Therefore, the side surfaces T2a, T2b, T2c, and T2d of the
connection structure unit T2 on a side of the micro lens unit T3
may form a circle or an ellipse, and the side surfaces T2a, T2b,
T2c, and T2d of the connection structure unit T2 on a side of the
prism unit T1 may form a rectangle. In addition, the curved surface
of the micro lens unit T3 protruding toward the direction away from
the prism unit T1 may be rounded protrusions, elliptical
protrusions, spherically-shaped protrusions, hemispherically-shaped
protrusions, or the combination of the above mentioned protrusions,
the side surfaces T2a, T2b, T2c, and T2d of the connection
structure unit T2 may be adjusted according the different shapes of
the micro lens unit T3, and an orthogonal projection shape of the
side of the prism unit T1 connecting with the connection structure
unit T2 on the substrate is a rectangle, so the connection part of
any two adjacent side surfaces of the four side surfaces T2a, T2b,
T2c, and T2d of the connection structure unit T2 forms a ridge
line. The four side surfaces T2a, T2b, T2c, and T2d of the
connection structure unit T2 are smooth curved surfaces, and the
normal direction of the point on the curved surfaces varies with
the curved surface, so the emitting light may be refracted with
different angles and has different scattering angles resulting from
the incident light passing through the connection structure unit T2
in different positions. In this way, the connection structure unit
T2 may has at least one of the uniformity effect of the emitting
light, the blur effect, and the shielding effect.
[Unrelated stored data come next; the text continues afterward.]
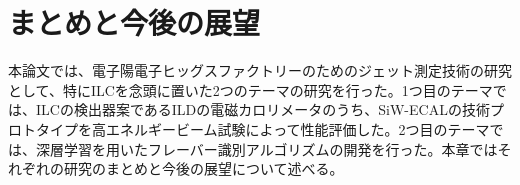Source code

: 
\chapter{まとめと今後の展望} \label{sec:Conclusion}
本論文では、電子陽電子ヒッグスファクトリーのためのジェット測定技術の研究として、特にILCを念頭に置いた2つのテーマの研究を行った。1つ目のテーマでは、ILCの検出器案であるILDの電磁カロリメータのうち、SiW-ECALの技術プロトタイプを高エネルギービーム試験によって性能評価した。2つ目のテーマでは、深層学習を用いたフレーバー識別アルゴリズムの開発を行った。本章ではそれぞれの研究のまとめと今後の展望について述べる。

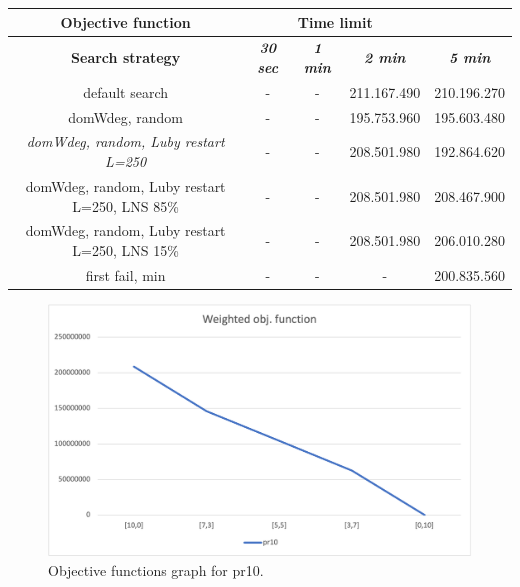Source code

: {
\renewcommand{\arraystretch}{2}
\begin{longtable}[h]{| c | c | c | c | c |}
    \hline
    \textbf{Objective function} & \multicolumn{3}{c}{Time limit} & \\
    \hline
    \textbf{Search strategy} & \textbf{\textit{30 sec}} & \textbf{\textit{1 min}} & \textbf{\textit{2 min}} & \textbf{\textit{5 min}} \\
    \hline
    \endhead
    default search                                & - & - & 211.167.490 & 210.196.270 \\
    \hline
    domWdeg, random                               & - & - & 195.753.960 & 195.603.480 \\
    \hline
    \textit{domWdeg, random, Luby restart L=250}  & - & - & 208.501.980 & 192.864.620 \\
    \hline
    domWdeg, random, Luby restart L=250, LNS 85\% & - & - & 208.501.980 & 208.467.900 \\
    \hline
    domWdeg, random, Luby restart L=250, LNS 15\% & - & - & 208.501.980 & 206.010.280 \\
    \hline
    first fail, min                               & - & - &         - & 200.835.560 \\
    \hline
\end{longtable}
}
\begin{figure}[H]
    \centering
    \includegraphics[width=1.0\columnwidth]{../graphs/pr10-wobjf.png}
    \caption{Objective functions graph for pr10.}
\end{figure}

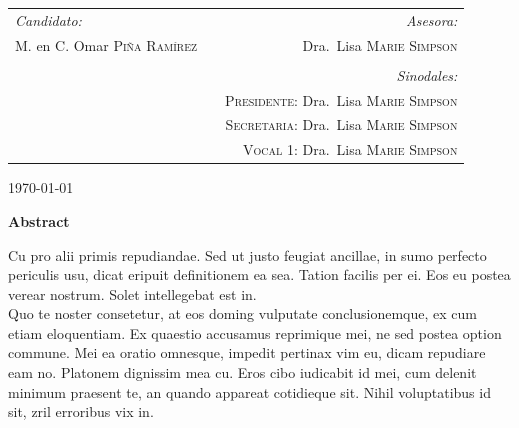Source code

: \begin{titlepage}
\begin{center}
	\vspace{2em}
	\begin{tabular}{lp{1cm}r}
		  \emph{Candidato:} && 
		  \emph{Asesora:}\\
		   M. en C. Omar \textsc{Piña Ramírez} &&
		   Dra.~Lisa \textsc{Marie Simpson}\\\\[2em]
  	          &&
 	       \emph{Sinodales:}\\
		    \vspace{1.5em}&&
		    \textsc{Presidente:} Dra.~Lisa \textsc{Marie Simpson}\\
		    \vspace{1.5em}&&
		    \textsc{Secretaria:} Dra.~Lisa \textsc{Marie Simpson}\\  
		    \vspace{1.5em}&&
		    \textsc{Vocal 1:} Dra.~Lisa \textsc{Marie Simpson}\\  		  
	\end{tabular}


	\vfill
	\begin{flushright}
		\normalsize\today
	\end{flushright}

\end{center}

\end{titlepage}

\newpage
\vspace{1em}
\textbf{\Large Abstract}\\[-1em]
\begin{center}
\begin{minipage}{.92\textwidth}
Cu pro alii primis repudiandae. Sed ut justo feugiat ancillae, in sumo perfecto periculis usu, dicat eripuit definitionem ea sea. Tation facilis per ei. Eos eu postea verear nostrum. Solet intellegebat est in.\\[.2em]

Quo te noster consetetur, at eos doming vulputate conclusionemque, ex cum etiam eloquentiam. Ex quaestio accusamus reprimique mei, ne sed postea option commune. Mei ea oratio omnesque, impedit pertinax vim eu, dicam repudiare eam no. Platonem dignissim mea cu. Eros cibo iudicabit id mei, cum delenit minimum praesent te, an quando appareat cotidieque sit. Nihil voluptatibus id sit, zril erroribus vix in.

\end{minipage}
\end{center}

 
\tableofcontents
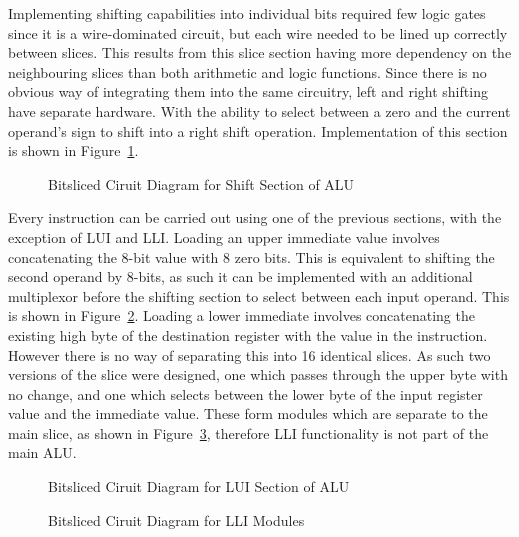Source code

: Implementing shifting capabilities into individual bits required few logic gates since it is a wire-dominated circuit, but each wire needed to be lined up correctly between slices. 
This results from this slice section having more dependency on the neighbouring slices than both arithmetic and logic functions. 
Since there is no obvious way of integrating them into the same circuitry, left and right shifting have separate hardware. 
With the ability to select between a zero and the current operand's sign to shift into a right shift operation. 
Implementation of this section is shown in Figure~\ref{fig:ShiftSlice}. 

\begin{figure}[h]
	\caption{Bitsliced Ciruit Diagram for Shift Section of ALU}
	\label{fig:ShiftSlice}
\end{figure}

Every instruction can be carried out using one of the previous sections, with the exception of LUI and LLI. Loading an upper immediate value involves concatenating the 8-bit value with 8 zero bits. 
This is equivalent to shifting the second operand by 8-bits, as such it can be implemented with an additional multiplexor before the shifting section to select between each input operand. 
This is shown in Figure~\ref{fig:LUISlice}. 
Loading a lower immediate involves concatenating the existing high byte of the destination register with the value in the instruction. 
However there is no way of separating this into 16 identical slices. 
As such two versions of the slice were designed, one which passes through the upper byte with no change, and one which selects between the lower byte of the input register value and the immediate value. 
These form modules which are separate to the main slice, as shown in Figure~\ref{fig:LLISlices}, therefore LLI functionality is not part of the main ALU. 

\begin{figure}[h]
	\caption{Bitsliced Ciruit Diagram for LUI Section of ALU}
	\label{fig:LUISlice}
\end{figure}

\begin{figure}[h]
	\caption{Bitsliced Ciruit Diagram for LLI Modules}
	\label{fig:LLISlices}
\end{figure}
[0045] The followings may describe the effect of the first BEF 440a
of the embodiment of the invention according to the optical
simulation diagram. Please refer to FIG. 7, the vertical axis
represents the ratio of the illumination intensity, the lateral
axis represents the light emitting angle, and assume that the ratio
of the illumination intensity emitted from the light source is 1.
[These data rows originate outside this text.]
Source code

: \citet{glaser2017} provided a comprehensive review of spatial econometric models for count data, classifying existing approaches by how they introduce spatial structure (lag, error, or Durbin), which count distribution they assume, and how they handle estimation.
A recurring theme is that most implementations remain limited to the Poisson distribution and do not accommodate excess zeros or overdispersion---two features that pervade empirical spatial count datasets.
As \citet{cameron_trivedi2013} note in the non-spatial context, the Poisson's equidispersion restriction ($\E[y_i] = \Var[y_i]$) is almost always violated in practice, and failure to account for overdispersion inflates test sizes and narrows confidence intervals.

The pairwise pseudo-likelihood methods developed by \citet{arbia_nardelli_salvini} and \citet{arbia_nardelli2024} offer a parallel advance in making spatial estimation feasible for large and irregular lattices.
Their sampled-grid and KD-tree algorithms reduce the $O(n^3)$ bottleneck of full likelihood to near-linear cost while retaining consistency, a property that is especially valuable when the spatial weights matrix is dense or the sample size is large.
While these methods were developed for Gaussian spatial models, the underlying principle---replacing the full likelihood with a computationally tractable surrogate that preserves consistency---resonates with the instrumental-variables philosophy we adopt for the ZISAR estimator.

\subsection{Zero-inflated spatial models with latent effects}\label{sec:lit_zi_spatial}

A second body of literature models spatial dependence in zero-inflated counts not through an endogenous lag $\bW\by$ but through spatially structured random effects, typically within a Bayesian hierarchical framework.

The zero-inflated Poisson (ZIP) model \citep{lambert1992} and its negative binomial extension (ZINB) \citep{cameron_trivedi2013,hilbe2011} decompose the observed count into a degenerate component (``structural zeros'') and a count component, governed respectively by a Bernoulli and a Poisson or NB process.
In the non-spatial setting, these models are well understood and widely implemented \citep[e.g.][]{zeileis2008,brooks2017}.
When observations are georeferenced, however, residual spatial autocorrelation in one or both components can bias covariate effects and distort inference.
When the light emitting angle is close to 0 degree, the ratio of
the illumination intensity emitted from the first BEF 440a of the
embodiment is close to the ratio of the illumination intensity
emitted from the conventional prism. In other word, the forward
gain of the first BEF 440a of the embodiment for the light source
(such as a Lambertian light source) is close to the forward gain of
the conventional prism for the light source. In addition, when the
light emitting angle is close to 40 degrees, the ratio of the
illumination intensity emitted from the first BEF 440a is much
greater than the ratio of the illumination intensity emitted from
the conventional prism, and the light beam with such the light
emitting angle may also be used. So the light emitting efficiency
of the backlight module 200 using the first BEF 440a of the
embodiment is better than the light emitting efficiency of the
backlight module using the conventional prism. Furthermore, when
the light emitting angle is close to 70 degrees, the ratio of the
illumination intensity emitted from the conventional prism may be
more than the ratio of the illumination intensity emitted from the
first BEF 440a. However, the light beam with the light emitting
angle may not be effectively used, and the lost may be caused.
Therefore, the loss of the backlight module 200 using the first BEF
440a of the embodiment is less than the loss of the backlight
module using the conventional prism. From above, the BEF 440a of
the embodiment has better light condensing effect.
[0046] The optical simulation diagram shown in FIG. 7 is not
intended to limit the invention, and other optical simulation
diagrams may be obtained by the BEF of other embodiments or with
other parametric conditions.
[0047] In addition, the backlight module 200 of the embodiment not
only includes the first BEF 440a, the light emitting device 420a,
the light guide plate 460a, and the reflection sheet 410a, but also
includes a second BEF 440b. The second BEF 440b includes a prism
layer 441b, a micro lens layer 443b, a connection structure layer
442b, and a substrate 444b, and the substrate 444b has a light
incident surface S4 and a light emitting surface S3 opposite to the
light incident surface. In the embodiment, the second BEF 440b is
substantially the same with the first BEF 440a, the second BEF 440b
is disposed above the first BEF 440a, and the first BEF 440a and
the second BEF 440b are substantially perpendicular to each other.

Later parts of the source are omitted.